Oh. Hi.

So I have all these things I want to write about…but nothing comes. I have five or six posts started, things I want to chat about or am angsty about or think are funny; but, something stops me from finishing them or hitting publish. There are other things I’m finding myself postponing or avoiding. Nothing earth-shattering…I’m paying bills and feeding my kids and working…but other things, not so much.

So there’s that.

The Dark and Silent Type

Dark and Silence. Do you have either? I don’t. The only time I am in complete darkness is when the lights go out at my office. Because there are no windows, the office is completely dark if all the power goes off. I am always shocked at how disorienting it is to be in complete darkness. And silence? I definitely don’t experience that. Again, the time when I have the most silence in my normal life is at home if the electricity goes off. Then I’m struck by how much noise is in my daily life (fans, humming refrigerator, air conditioning, etc.)

I’ve been wondering about both the noise and the light and how it might be keeping me and my family from sleeping as well as we should. Nicholas’ room is probably the darkest at night since we have black-out curtains on his window, but he does have a nightlight. Our room, which is where Tobin’s crib is as well, has way too much light at night. Between the light coming in from the courtyard outside and our digital clocks, our room is pretty well lit. It’s lit well enough that we can easily change a diaper without turning any additional lights on. I wonder if it’s keeping us from sleeping more deeply.

And the noise? Forget it. We live in an apartment complex with neighbors who are on shift work. We hear alarms, airplanes from the nearby airport, cars pulling in to the parking lot, and all of the other noise I talked about before. There is a good bit of snoring as well. I’m a light sleeper unless I’m exhausted, so all of that is pretty difficult on my sleep. To make matters worse, I worry that if I do something to actively block noise (like earplugs) I won’t hear T if he needs me. And before you freak out, William is up just as much as I am with the kids, but he is a deeper sleeper than I am and I hear the kids before he does. I always feel if I can keep T from completely freaking out before I get to him at night, maybe he won’t wake up all the way and will be easier to put back to sleep.

I recently read about the problems related to noise pollution in this month’s issue of Real Simple. I’ve heard it before, that those who don’t get enough sleep often get sick sooner and worse than those who do. Based on my sleep from before having kids and being exponentially less busy, I seem to need a good 9 consecutive hours of sleep to feel really rested. I’d say that I get about 6 hours now, and it’s interrupted pretty regularly.

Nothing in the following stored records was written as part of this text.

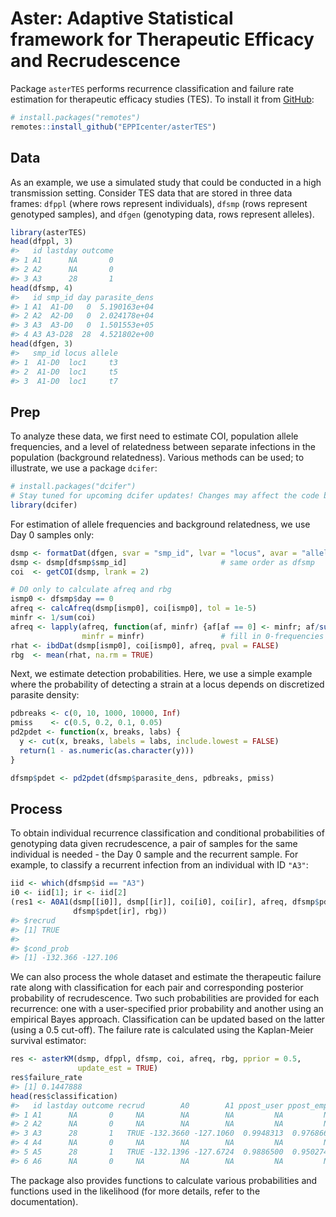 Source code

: 
<!-- README.md is generated from README.Rmd. Please edit that file -->

# Aster: Adaptive Statistical framework for Therapeutic Efficacy and Recrudescence

Package `asterTES` performs recurrence classification and failure rate
estimation for therapeutic efficacy studies (TES). To install it from
[GitHub](https://github.com/):

``` r
# install.packages("remotes")
remotes::install_github("EPPIcenter/asterTES")
```

## Data

As an example, we use a simulated study that could be conducted in a
high transmission setting. Consider TES data that are stored in three
data frames: `dfppl` (where rows represent individuals), `dfsmp` (rows
represent genotyped samples), and `dfgen` (genotyping data, rows
represent alleles).

``` r
library(asterTES)
head(dfppl, 3)
#>   id lastday outcome
#> 1 A1      NA       0
#> 2 A2      NA       0
#> 3 A3      28       1
head(dfsmp, 4)
#>   id smp_id day parasite_dens
#> 1 A1  A1-D0   0  5.190163e+04
#> 2 A2  A2-D0   0  2.024178e+04
#> 3 A3  A3-D0   0  1.501553e+05
#> 4 A3 A3-D28  28  4.521802e+00
head(dfgen, 3)
#>   smp_id locus allele
#> 1  A1-D0  loc1     t3
#> 2  A1-D0  loc1     t5
#> 3  A1-D0  loc1     t7
```

## Prep

To analyze these data, we first need to estimate COI, population allele
frequencies, and a level of relatedness between separate infections in
the population (background relatedness). Various methods can be used; to
illustrate, we use a package `dcifer`:

``` r
# install.packages("dcifer")
# Stay tuned for upcoming dcifer updates! Changes may affect the code below
library(dcifer)
```

For estimation of allele frequencies and background relatedness, we use
Day 0 samples only:

``` r
dsmp <- formatDat(dfgen, svar = "smp_id", lvar = "locus", avar = "allele")
dsmp <- dsmp[dfsmp$smp_id]                     # same order as dfsmp
coi  <- getCOI(dsmp, lrank = 2)

# D0 only to calculate afreq and rbg
ismp0 <- dfsmp$day == 0
afreq <- calcAfreq(dsmp[ismp0], coi[ismp0], tol = 1e-5)
minfr <- 1/sum(coi)
afreq <- lapply(afreq, function(af, minfr) {af[af == 0] <- minfr; af/sum(af)},
                minfr = minfr)                 # fill in 0-frequencies
rhat <- ibdDat(dsmp[ismp0], coi[ismp0], afreq, pval = FALSE)
rbg  <- mean(rhat, na.rm = TRUE)
```

Next, we estimate detection probabilities. Here, we use a simple example
where the probability of detecting a strain at a locus depends on
discretized parasite density:

``` r
pdbreaks <- c(0, 10, 1000, 10000, Inf)
pmiss    <- c(0.5, 0.2, 0.1, 0.05)
pd2pdet <- function(x, breaks, labs) {
  y <- cut(x, breaks, labels = labs, include.lowest = FALSE)
  return(1 - as.numeric(as.character(y)))
}

dfsmp$pdet <- pd2pdet(dfsmp$parasite_dens, pdbreaks, pmiss)
```

## Process

To obtain individual recurrence classification and conditional
probabilities of genotyping data given recrudescence, a pair of samples
for the same individual is needed - the Day 0 sample and the recurrent
sample. For example, to classify a recurrent infection from an
individual with ID `"A3"`:

``` r
iid <- which(dfsmp$id == "A3")
i0 <- iid[1]; ir <- iid[2]
(res1 <- A0A1(dsmp[[i0]], dsmp[[ir]], coi[i0], coi[ir], afreq, dfsmp$pdet[i0],
              dfsmp$pdet[ir], rbg))
#> $recrud
#> [1] TRUE
#> 
#> $cond_prob
#> [1] -132.366 -127.106
```

We can also process the whole dataset and estimate the therapeutic
failure rate along with classification for each pair and corresponding
posterior probability of recrudescence. Two such probabilities are
provided for each recurrence: one with a user-specified prior
probability and another using an empirical Bayes approach.
Classification can be updated based on the latter (using a 0.5 cut-off).
The failure rate is calculated using the Kaplan-Meier survival
estimator:

``` r
res <- asterKM(dsmp, dfppl, dfsmp, coi, afreq, rbg, pprior = 0.5, 
               update_est = TRUE)
res$failure_rate
#> [1] 0.1447888
head(res$classification)
#>   id lastday outcome recrud        A0        A1 ppost_user ppost_empB
#> 1 A1      NA       0     NA        NA        NA         NA         NA
#> 2 A2      NA       0     NA        NA        NA         NA         NA
#> 3 A3      28       1   TRUE -132.3660 -127.1060  0.9948313  0.9768664
#> 4 A4      NA       0     NA        NA        NA         NA         NA
#> 5 A5      28       1   TRUE -132.1396 -127.6724  0.9886500  0.9502748
#> 6 A6      NA       0     NA        NA        NA         NA         NA
```

The package also provides functions to calculate various probabilities
and functions used in the likelihood (for more details, refer to the
documentation).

I am not blaming my lack of sleep on having kids, because I know it gets better (and I know it could be a *lot* worse). I do think I’m going to try to make some adjustments to the elements I can control though. I’m going to try some of the suggestions in the article in addition to cutting down on the light and noise before bed (and in the bedroom). Who knows, maybe Tobin will sleep better too.

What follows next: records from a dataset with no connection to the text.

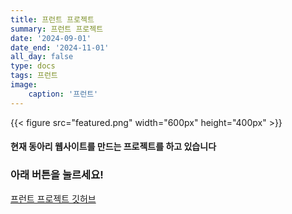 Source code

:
 ```yaml
---
title: 프런트 프로젝트
summary: 프런트 프로젝트
date: '2024-09-01'
date_end: '2024-11-01'
all_day: false
type: docs
tags: 프런트
image:
    caption: '프런트'
---
```

{{< figure src="featured.png" width="600px" height="400px" >}}

#### 현재 동아리 웹사이트를 만드는 프로젝트를 하고 있습니다

### 아래 버튼을 눌르세요!

[프런트 프로젝트 깃허브](https://github.com/JBNU-CPU/CPU_Web_Front)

I would love to hear how you get a good night’s sleep. If you don’t already, what would you do to try to make your sleep better?

Conversations with Nicholas: Sweetest Big Brother Ever Edition

Both the boys are getting over having been sick for a couple of weeks (not sequentially, but with some overlap). Basically, our home had the plague for a couple of weeks. N first got sick with an asthma flair up and that was the first part of the sweetest-big-brother-ever conversation.

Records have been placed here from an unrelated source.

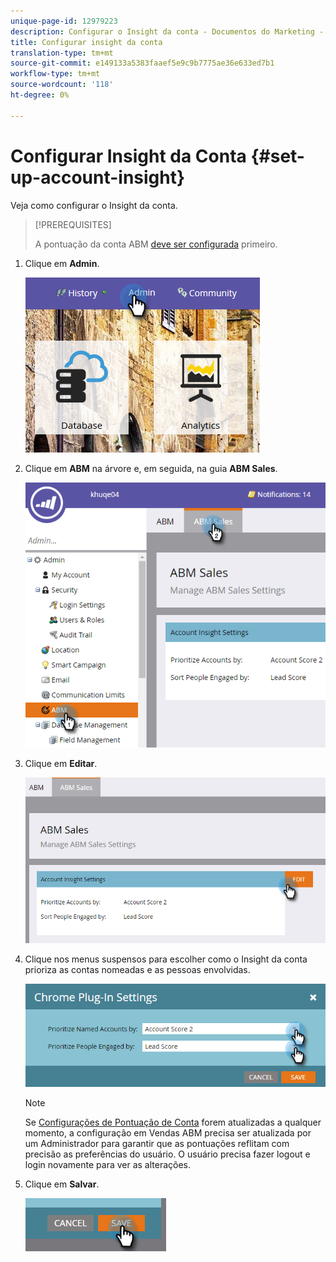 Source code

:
 ```yaml
---
unique-page-id: 12979223
description: Configurar o Insight da conta - Documentos do Marketing - Documentação do produto
title: Configurar insight da conta
translation-type: tm+mt
source-git-commit: e149133a5383faaef5e9c9b7775ae36e633ed7b1
workflow-type: tm+mt
source-wordcount: '118'
ht-degree: 0%

---
```



# Configurar Insight da Conta {#set-up-account-insight}

Veja como configurar o Insight da conta.

>[!PREREQUISITES]
>
>A pontuação da conta ABM [deve ser configurada](http://docs.marketo.com/display/DOCS/Account+Score) primeiro.

1. Clique em **Admin**.

   ![](assets/admin-1.png)

1. Clique em **ABM** na árvore e, em seguida, na guia **ABM Sales**.

   ![](assets/two-5.png)

1. Clique em **Editar**.

   ![](assets/three-4.png)

1. Clique nos menus suspensos para escolher como o Insight da conta prioriza as contas nomeadas e as pessoas envolvidas.

   ![](assets/four-4.png)

   >[!NOTE]
   >
   >Se [Configurações de Pontuação de Conta](http://docs.marketo.com/display/DOCS/Account+Score) forem atualizadas a qualquer momento, a configuração em Vendas ABM precisa ser atualizada por um Administrador para garantir que as pontuações reflitam com precisão as preferências do usuário. O usuário precisa fazer logout e login novamente para ver as alterações.

1. Clique em **Salvar**.

   ![](assets/five-4.png)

Nicholas came in to our room at 5:00 in the morning having a very hard time breathing so we ran to his room to set up a nebulizer treatment. After he told me how scared he was and that he couldn’t breathe because it felt like someone was sitting on his chest, he said,

N: “Mommy, maybe we shouldn’t do the treatment.”
Me: “Why, honey, you know you need it.”
N: “Because <gasp> the machine <gasp> is so loud <gasp> it might wake Tobin.”

Needless to say, he got the treatment, but we did shut the door to his bedroom while we did it.

N’s next part of the conversation was when he was laying on the couch with a wicked stomach bug, and he said,

N: “Mommy, Tobin shouldn’t touch me.”
Me: “Why?”
N: “Because I’m sick and we don’t want Tobin to get my disease.”

See? Sweetest big brother ever. And I have to write this stuff down just in case they don’t like each other as teenagers. I need proof of the love.